Perdido Street Station – China Miéville (Published 2000)
Genre: Fantasy
Sub-genre: New Weird, with lashings of Steampunk
Completed: October 7 2010
Perdido Street Station provided me with a unique, exciting and instructive reading experience. I was blown away by Miéville’s intelligence and imagination and forced to recognize that here is a writer who is truly smarter than I am. He creates a living, breathing (and let’s not forget dirty) city in New Crobuzon, filled with unforgettable and enjoyably disturbing imagery. To quote the review that convinced me to read Perdido Street Station in the first place, Miéville has written his ambition all over the page. I was thoroughly engaged and consumed by his city.
Then I read the second half of the novel. Perhaps Miéville was overambitious. The most obvious flaw is with the plot. Without going into too much detail in this mini review, the focus of the story shifts drastically away from Yagharek’s (a bird-man of sorts) struggle to have his flight restored and on to Isaac’s (the ‘mad’ scientist) effort to destroy the creatures he has accidentally unleashed on New Crobuzon. At times a somewhat complicated character known as the Weaver is required to step in and save our heroes as a classic deus ex machina.

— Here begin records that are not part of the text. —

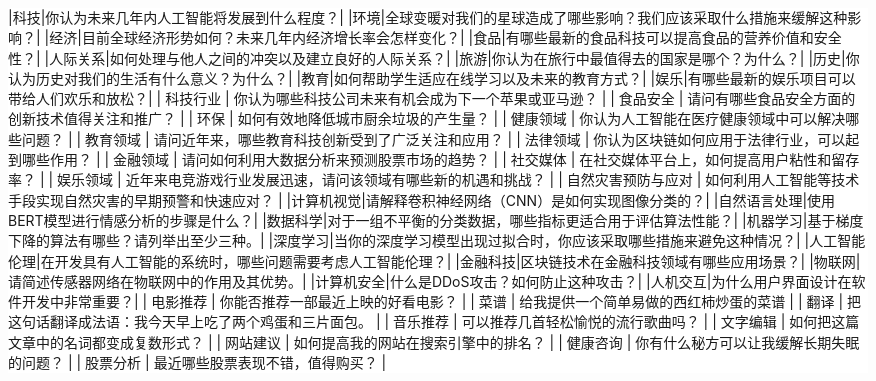 |科技|你认为未来几年内人工智能将发展到什么程度？|
|环境|全球变暖对我们的星球造成了哪些影响？我们应该采取什么措施来缓解这种影响？|
|经济|目前全球经济形势如何？未来几年内经济增长率会怎样变化？|
|食品|有哪些最新的食品科技可以提高食品的营养价值和安全性？|
|人际关系|如何处理与他人之间的冲突以及建立良好的人际关系？|
|旅游|你认为在旅行中最值得去的国家是哪个？为什么？|
|历史|你认为历史对我们的生活有什么意义？为什么？|
|教育|如何帮助学生适应在线学习以及未来的教育方式？|
|娱乐|有哪些最新的娱乐项目可以带给人们欢乐和放松？|
| 科技行业                              | 你认为哪些科技公司未来有机会成为下一个苹果或亚马逊？                                                      |
| 食品安全                              | 请问有哪些食品安全方面的创新技术值得关注和推广？                                                          |
| 环保                                  | 如何有效地降低城市厨余垃圾的产生量？                                                                          |
| 健康领域                              | 你认为人工智能在医疗健康领域中可以解决哪些问题？                                                            |
| 教育领域                              | 请问近年来，哪些教育科技创新受到了广泛关注和应用？                                                        |
| 法律领域                              | 你认为区块链如何应用于法律行业，可以起到哪些作用？                                                          |
| 金融领域                              | 请问如何利用大数据分析来预测股票市场的趋势？                                                                |
| 社交媒体                              | 在社交媒体平台上，如何提高用户粘性和留存率？                                                                |
| 娱乐领域                              | 近年来电竞游戏行业发展迅速，请问该领域有哪些新的机遇和挑战？                                                |
| 自然灾害预防与应对                   | 如何利用人工智能等技术手段实现自然灾害的早期预警和快速应对？                                                  |
|计算机视觉|请解释卷积神经网络（CNN）是如何实现图像分类的？|
|自然语言处理|使用BERT模型进行情感分析的步骤是什么？|
|数据科学|对于一组不平衡的分类数据，哪些指标更适合用于评估算法性能？|
|机器学习|基于梯度下降的算法有哪些？请列举出至少三种。|
|深度学习|当你的深度学习模型出现过拟合时，你应该采取哪些措施来避免这种情况？|
|人工智能伦理|在开发具有人工智能的系统时，哪些问题需要考虑人工智能伦理？|
|金融科技|区块链技术在金融科技领域有哪些应用场景？|
|物联网|请简述传感器网络在物联网中的作用及其优势。|
|计算机安全|什么是DDoS攻击？如何防止这种攻击？|
|人机交互|为什么用户界面设计在软件开发中非常重要？|
| 电影推荐         | 你能否推荐一部最近上映的好看电影？                             |
| 菜谱             | 给我提供一个简单易做的西红柿炒蛋的菜谱                        |
| 翻译             | 把这句话翻译成法语：我今天早上吃了两个鸡蛋和三片面包。       |
| 音乐推荐         | 可以推荐几首轻松愉悦的流行歌曲吗？                             |
| 文字编辑         | 如何把这篇文章中的名词都变成复数形式？                         |
| 网站建议         | 如何提高我的网站在搜索引擎中的排名？                           |
| 健康咨询         | 你有什么秘方可以让我缓解长期失眠的问题？                     |
| 股票分析         | 最近哪些股票表现不错，值得购买？                               |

It would be too strong to declare that the ending betrays the promise of the story. It is foreshadowed, but it still feels disappointing. Realistically, the conclusion is disappointing only in proportion to how superb the first half was.
Perdido Street Station certainly contains mind blowing passages that would merit 5 stars if the same quality was maintained throughout, but the inconsistency results in a solid 3.5 stars.